_TASK PROMPT_
In the records below, find each line holding the word "looking" and copy it.

_RECORDED INFORMATION_
☆ ☆ ☆ ☆ ☆

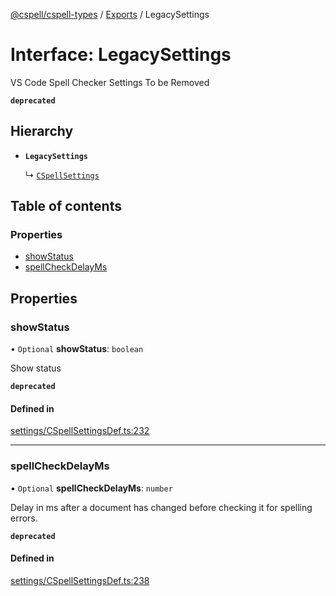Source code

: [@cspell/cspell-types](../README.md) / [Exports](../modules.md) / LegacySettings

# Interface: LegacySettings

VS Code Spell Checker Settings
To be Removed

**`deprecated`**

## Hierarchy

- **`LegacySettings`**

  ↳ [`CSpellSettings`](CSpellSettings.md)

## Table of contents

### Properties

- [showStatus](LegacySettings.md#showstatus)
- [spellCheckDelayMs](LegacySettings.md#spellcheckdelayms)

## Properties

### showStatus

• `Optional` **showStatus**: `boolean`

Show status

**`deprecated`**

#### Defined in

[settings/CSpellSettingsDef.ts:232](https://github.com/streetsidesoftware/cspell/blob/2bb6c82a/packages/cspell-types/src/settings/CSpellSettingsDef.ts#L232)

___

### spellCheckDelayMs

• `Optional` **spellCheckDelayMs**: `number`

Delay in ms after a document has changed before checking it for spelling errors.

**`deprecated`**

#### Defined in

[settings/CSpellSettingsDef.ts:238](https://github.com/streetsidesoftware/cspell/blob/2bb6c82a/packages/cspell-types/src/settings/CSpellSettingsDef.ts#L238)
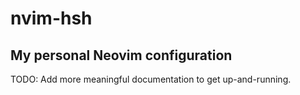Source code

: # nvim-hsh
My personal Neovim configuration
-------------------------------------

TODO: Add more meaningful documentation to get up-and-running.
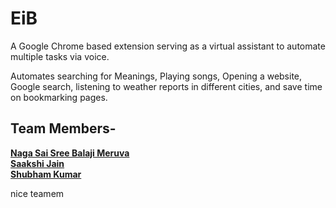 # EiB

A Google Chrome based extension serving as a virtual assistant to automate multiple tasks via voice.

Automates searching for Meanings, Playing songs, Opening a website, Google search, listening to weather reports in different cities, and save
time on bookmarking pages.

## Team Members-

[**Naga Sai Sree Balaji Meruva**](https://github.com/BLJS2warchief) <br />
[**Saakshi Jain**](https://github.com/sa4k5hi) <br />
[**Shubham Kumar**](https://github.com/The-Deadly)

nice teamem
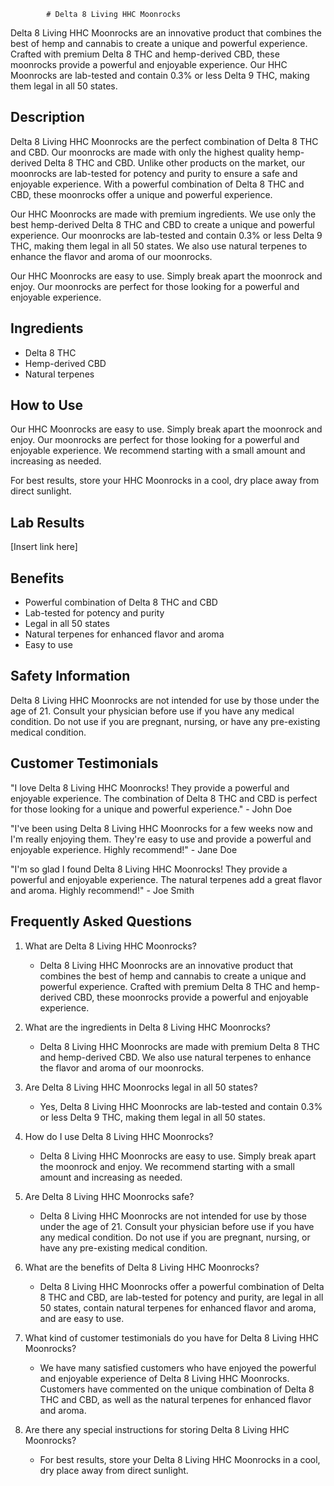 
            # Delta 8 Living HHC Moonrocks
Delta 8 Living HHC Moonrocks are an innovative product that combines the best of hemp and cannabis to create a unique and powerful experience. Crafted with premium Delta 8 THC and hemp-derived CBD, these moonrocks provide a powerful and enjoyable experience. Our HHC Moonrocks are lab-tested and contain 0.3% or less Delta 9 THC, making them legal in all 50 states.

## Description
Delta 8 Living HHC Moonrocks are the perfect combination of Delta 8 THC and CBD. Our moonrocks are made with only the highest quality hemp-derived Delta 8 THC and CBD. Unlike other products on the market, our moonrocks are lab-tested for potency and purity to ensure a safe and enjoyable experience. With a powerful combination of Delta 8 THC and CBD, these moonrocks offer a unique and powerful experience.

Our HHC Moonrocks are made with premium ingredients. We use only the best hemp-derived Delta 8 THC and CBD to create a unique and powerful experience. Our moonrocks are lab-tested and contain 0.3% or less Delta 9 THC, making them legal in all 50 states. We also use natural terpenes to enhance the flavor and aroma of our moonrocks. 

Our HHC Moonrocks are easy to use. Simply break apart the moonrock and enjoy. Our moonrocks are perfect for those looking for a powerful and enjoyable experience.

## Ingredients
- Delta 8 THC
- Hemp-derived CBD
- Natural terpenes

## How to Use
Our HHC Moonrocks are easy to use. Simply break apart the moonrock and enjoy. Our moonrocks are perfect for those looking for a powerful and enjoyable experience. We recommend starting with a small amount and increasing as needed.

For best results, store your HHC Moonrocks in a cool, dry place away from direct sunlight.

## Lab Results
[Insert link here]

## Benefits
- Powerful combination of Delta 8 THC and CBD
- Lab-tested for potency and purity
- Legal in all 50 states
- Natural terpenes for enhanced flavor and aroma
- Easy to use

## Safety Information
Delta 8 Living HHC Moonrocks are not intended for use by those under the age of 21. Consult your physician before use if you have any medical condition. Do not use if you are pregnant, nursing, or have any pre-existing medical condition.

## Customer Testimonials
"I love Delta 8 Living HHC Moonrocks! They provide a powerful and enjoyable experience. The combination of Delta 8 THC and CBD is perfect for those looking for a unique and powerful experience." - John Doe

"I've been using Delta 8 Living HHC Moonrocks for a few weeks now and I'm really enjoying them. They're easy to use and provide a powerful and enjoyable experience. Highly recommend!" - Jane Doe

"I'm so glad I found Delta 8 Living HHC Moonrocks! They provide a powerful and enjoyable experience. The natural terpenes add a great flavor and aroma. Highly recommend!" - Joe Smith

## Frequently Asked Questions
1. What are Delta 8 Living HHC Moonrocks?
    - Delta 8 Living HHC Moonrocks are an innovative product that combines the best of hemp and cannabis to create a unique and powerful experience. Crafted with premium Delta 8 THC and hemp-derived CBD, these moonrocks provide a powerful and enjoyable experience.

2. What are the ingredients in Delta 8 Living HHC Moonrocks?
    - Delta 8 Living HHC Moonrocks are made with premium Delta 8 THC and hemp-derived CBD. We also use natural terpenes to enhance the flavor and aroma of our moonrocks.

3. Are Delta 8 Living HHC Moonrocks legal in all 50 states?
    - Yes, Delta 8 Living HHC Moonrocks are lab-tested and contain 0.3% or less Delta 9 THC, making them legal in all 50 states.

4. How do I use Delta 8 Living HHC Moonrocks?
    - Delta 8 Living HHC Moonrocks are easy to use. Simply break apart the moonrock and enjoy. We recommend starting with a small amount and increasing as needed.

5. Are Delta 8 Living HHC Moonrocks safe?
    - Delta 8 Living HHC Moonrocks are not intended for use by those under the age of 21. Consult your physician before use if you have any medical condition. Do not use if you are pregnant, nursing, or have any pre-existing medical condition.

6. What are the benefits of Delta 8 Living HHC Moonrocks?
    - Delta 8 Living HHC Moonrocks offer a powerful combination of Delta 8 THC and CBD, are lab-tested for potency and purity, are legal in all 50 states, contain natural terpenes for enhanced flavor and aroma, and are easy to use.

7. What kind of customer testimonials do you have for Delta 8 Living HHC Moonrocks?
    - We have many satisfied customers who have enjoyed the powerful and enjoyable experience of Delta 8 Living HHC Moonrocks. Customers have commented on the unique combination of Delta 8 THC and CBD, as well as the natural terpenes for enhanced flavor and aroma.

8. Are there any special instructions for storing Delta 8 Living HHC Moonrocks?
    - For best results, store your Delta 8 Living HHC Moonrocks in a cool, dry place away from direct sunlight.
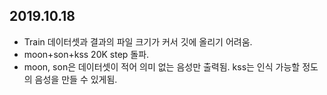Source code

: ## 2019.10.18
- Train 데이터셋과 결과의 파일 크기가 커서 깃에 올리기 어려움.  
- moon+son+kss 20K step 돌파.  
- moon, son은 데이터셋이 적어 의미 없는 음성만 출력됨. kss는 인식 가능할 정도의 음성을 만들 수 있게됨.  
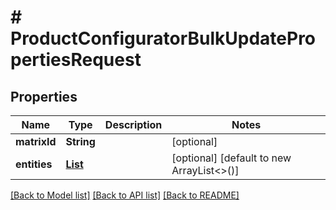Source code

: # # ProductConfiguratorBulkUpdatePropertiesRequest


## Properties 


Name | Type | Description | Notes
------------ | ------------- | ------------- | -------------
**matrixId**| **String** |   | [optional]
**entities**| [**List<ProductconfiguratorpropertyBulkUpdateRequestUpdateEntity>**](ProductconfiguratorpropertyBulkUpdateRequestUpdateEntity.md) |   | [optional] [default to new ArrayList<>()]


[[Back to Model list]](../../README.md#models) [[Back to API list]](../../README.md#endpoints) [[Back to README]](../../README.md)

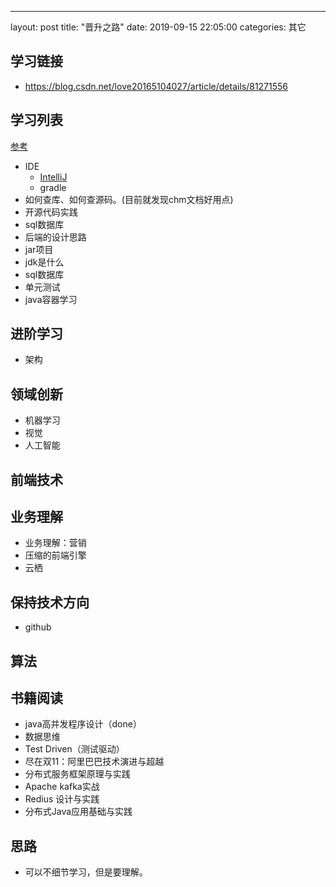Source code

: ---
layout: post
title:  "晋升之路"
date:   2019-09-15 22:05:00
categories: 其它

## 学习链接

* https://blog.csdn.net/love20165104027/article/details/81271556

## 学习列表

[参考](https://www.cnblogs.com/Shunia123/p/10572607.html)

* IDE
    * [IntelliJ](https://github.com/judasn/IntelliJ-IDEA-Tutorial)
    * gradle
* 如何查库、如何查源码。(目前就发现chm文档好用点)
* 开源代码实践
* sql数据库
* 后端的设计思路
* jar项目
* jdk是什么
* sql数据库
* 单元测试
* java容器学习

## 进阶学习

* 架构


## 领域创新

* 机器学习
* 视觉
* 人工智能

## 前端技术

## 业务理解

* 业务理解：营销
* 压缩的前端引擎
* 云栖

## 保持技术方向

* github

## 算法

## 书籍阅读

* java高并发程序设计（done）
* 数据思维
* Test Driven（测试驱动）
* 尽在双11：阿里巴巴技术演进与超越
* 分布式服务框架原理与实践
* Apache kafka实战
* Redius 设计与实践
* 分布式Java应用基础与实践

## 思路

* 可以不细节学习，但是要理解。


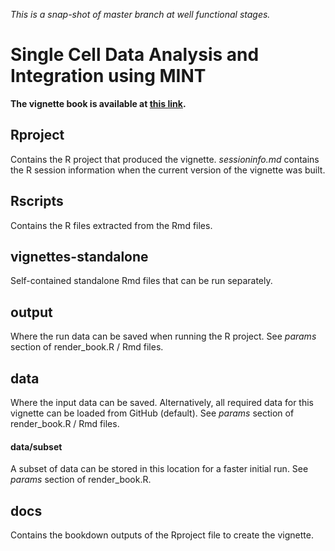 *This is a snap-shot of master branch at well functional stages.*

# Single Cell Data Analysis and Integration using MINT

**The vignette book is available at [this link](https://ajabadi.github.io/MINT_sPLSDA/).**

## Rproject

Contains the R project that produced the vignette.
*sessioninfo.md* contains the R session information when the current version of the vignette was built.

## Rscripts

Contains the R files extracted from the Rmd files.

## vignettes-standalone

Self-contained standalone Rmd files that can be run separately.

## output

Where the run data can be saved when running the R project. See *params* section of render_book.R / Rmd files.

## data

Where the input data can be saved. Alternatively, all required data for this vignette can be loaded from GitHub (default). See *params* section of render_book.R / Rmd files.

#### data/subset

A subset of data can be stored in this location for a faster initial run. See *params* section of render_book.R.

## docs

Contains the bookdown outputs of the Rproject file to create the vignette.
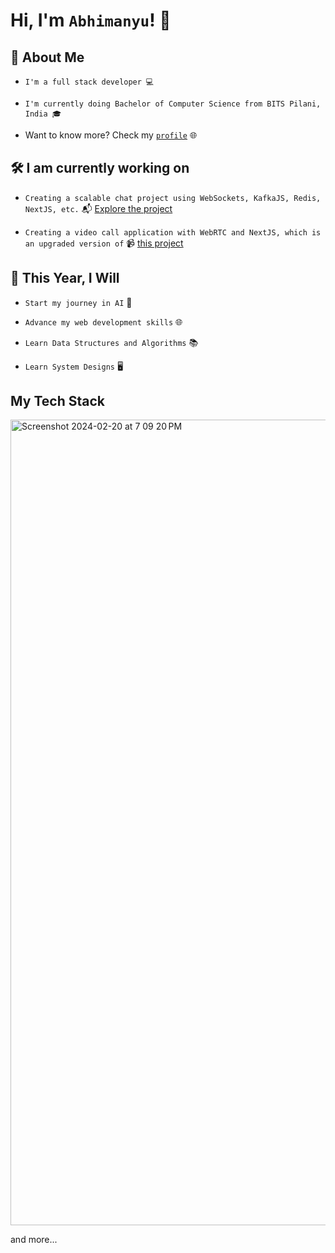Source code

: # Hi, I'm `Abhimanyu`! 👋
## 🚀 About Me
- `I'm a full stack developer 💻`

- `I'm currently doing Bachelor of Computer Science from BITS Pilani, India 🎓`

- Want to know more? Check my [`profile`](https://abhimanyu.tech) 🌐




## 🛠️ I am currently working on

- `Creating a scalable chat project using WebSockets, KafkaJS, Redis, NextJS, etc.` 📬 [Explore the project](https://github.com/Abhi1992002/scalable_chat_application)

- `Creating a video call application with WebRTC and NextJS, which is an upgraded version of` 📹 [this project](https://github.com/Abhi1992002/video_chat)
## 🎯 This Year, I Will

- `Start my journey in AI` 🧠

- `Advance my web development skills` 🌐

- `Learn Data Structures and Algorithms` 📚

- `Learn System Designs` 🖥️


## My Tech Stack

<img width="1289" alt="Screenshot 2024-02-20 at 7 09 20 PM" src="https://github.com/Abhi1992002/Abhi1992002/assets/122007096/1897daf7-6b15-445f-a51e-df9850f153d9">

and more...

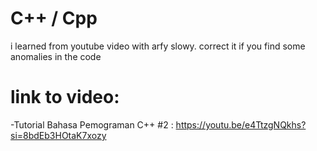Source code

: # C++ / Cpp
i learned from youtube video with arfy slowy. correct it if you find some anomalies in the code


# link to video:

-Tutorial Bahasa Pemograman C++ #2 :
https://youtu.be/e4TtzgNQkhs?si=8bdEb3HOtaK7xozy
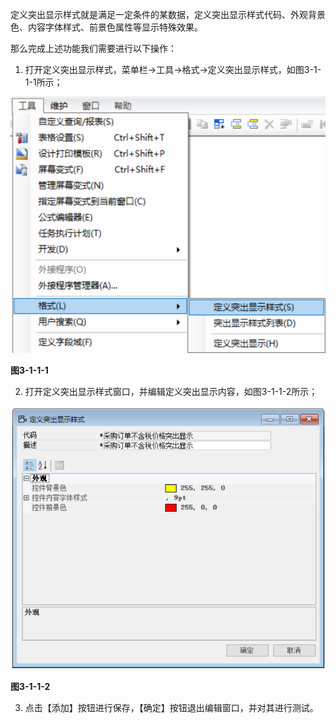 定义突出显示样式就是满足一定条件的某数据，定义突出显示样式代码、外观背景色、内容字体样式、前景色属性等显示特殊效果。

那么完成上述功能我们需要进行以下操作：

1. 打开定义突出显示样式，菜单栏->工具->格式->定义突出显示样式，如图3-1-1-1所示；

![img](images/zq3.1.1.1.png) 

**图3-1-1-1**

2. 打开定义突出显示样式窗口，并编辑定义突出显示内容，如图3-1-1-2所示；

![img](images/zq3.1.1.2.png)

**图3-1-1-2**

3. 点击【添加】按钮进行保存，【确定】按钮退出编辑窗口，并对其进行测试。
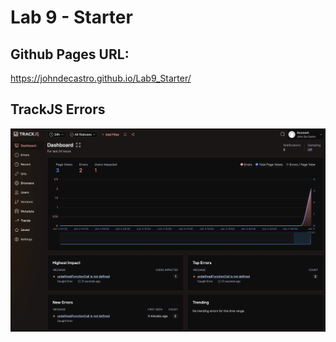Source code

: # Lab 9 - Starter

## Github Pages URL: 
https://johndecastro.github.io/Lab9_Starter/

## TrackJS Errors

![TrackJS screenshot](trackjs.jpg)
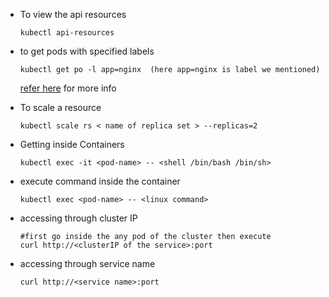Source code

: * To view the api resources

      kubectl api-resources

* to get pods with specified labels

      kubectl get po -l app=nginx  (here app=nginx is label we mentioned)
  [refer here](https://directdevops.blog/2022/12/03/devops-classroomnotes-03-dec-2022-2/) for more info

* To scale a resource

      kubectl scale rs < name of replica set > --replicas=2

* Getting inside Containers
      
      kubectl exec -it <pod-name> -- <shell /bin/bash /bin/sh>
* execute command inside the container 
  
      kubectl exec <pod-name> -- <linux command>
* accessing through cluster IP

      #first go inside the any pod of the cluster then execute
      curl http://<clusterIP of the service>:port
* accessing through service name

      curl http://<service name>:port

☆ ☆ ☆ ☆ ☆

_EXERCISE OUTPUT_
Our HHC Moonrocks are easy to use. Simply break apart the moonrock and enjoy. Our moonrocks are perfect for those looking for a powerful and enjoyable experience.
Our HHC Moonrocks are easy to use. Simply break apart the moonrock and enjoy. Our moonrocks are perfect for those looking for a powerful and enjoyable experience. We recommend starting with a small amount and increasing as needed.
"I love Delta 8 Living HHC Moonrocks! They provide a powerful and enjoyable experience. The combination of Delta 8 THC and CBD is perfect for those looking for a unique and powerful experience." - John Doe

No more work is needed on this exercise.